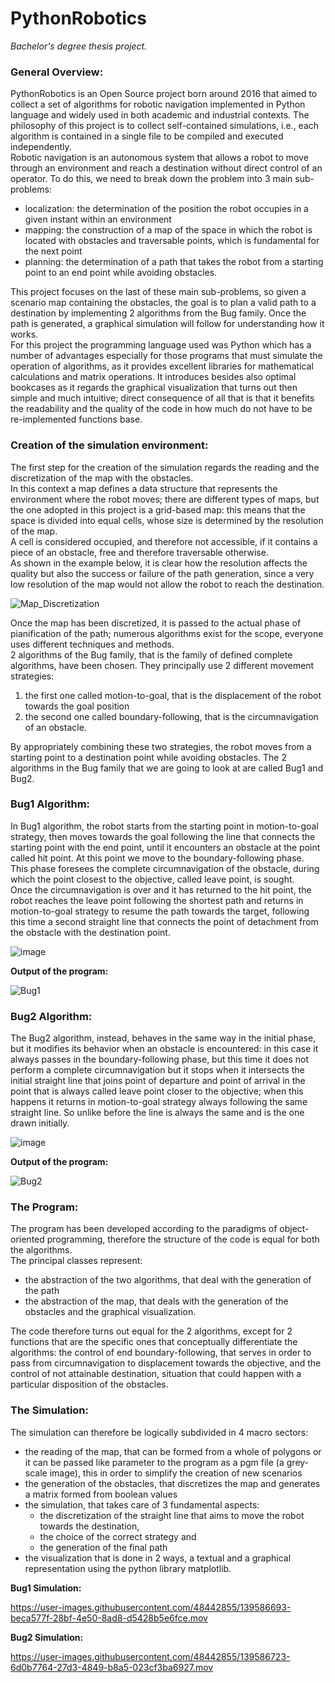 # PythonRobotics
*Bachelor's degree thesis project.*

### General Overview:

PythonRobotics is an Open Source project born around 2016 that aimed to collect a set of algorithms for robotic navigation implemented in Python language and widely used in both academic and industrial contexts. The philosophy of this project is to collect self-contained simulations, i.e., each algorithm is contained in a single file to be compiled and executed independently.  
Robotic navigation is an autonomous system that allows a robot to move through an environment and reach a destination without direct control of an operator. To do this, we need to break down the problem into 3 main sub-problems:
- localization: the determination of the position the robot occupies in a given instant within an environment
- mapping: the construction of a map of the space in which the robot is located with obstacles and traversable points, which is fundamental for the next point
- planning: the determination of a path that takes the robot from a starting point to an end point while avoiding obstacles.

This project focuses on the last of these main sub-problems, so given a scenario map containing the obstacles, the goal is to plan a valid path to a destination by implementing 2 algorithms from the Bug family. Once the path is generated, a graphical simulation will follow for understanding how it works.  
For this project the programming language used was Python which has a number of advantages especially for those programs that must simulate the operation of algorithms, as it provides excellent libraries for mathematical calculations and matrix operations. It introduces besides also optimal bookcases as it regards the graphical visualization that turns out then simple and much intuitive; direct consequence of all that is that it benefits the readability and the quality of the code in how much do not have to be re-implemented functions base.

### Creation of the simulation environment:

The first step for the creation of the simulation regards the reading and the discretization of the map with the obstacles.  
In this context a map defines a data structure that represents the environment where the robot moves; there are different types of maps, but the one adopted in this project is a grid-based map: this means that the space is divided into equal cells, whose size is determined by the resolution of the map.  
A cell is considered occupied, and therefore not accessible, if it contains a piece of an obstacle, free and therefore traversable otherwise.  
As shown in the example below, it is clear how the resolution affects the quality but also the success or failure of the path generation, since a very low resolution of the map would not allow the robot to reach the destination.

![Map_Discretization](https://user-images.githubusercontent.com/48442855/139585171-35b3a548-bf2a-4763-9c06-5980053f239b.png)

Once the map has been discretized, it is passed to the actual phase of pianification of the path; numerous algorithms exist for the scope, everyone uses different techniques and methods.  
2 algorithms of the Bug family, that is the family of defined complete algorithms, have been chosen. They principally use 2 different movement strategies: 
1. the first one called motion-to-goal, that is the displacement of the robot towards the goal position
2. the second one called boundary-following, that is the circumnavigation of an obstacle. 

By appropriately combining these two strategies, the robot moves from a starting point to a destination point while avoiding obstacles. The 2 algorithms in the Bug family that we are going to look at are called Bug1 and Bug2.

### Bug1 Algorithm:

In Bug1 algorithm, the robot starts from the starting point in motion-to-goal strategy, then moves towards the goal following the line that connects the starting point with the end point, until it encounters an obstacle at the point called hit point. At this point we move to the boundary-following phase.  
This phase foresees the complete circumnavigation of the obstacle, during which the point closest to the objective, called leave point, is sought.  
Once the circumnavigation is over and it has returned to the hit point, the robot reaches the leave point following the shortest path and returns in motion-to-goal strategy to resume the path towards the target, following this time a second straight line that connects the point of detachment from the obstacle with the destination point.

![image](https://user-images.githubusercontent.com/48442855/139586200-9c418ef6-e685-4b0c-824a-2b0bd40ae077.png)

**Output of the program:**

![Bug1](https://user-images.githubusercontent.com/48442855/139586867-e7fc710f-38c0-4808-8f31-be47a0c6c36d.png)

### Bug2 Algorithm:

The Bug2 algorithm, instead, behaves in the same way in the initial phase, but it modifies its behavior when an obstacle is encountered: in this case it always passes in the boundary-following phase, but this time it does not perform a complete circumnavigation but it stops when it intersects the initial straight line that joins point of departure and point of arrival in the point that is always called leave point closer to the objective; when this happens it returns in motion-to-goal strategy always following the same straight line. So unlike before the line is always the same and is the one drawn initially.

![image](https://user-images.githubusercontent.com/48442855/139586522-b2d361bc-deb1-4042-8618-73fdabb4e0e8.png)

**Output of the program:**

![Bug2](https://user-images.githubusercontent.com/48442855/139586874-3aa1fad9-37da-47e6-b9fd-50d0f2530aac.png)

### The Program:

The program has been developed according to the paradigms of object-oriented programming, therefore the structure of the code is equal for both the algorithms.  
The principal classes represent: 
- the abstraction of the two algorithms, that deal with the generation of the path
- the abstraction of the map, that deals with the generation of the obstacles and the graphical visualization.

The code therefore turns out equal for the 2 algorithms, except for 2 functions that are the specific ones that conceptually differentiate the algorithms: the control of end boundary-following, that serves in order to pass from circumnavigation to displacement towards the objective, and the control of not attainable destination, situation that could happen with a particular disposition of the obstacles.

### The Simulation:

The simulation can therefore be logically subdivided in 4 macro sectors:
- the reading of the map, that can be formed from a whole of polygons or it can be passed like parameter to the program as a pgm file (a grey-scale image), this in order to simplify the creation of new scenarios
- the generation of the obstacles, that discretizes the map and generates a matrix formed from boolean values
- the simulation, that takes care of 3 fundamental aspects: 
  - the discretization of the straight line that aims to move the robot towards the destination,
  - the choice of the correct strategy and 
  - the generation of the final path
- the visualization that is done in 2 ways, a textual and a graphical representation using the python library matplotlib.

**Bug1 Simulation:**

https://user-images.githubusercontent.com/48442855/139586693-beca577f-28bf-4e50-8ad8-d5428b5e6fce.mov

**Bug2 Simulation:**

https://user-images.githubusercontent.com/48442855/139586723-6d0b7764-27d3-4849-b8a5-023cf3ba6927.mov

What to produce:
Show the lines of the listing above with "traversable".

Written response:
- mapping: the construction of a map of the space in which the robot is located with obstacles and traversable points, which is fundamental for the next point
A cell is considered occupied, and therefore not accessible, if it contains a piece of an obstacle, free and therefore traversable otherwise.  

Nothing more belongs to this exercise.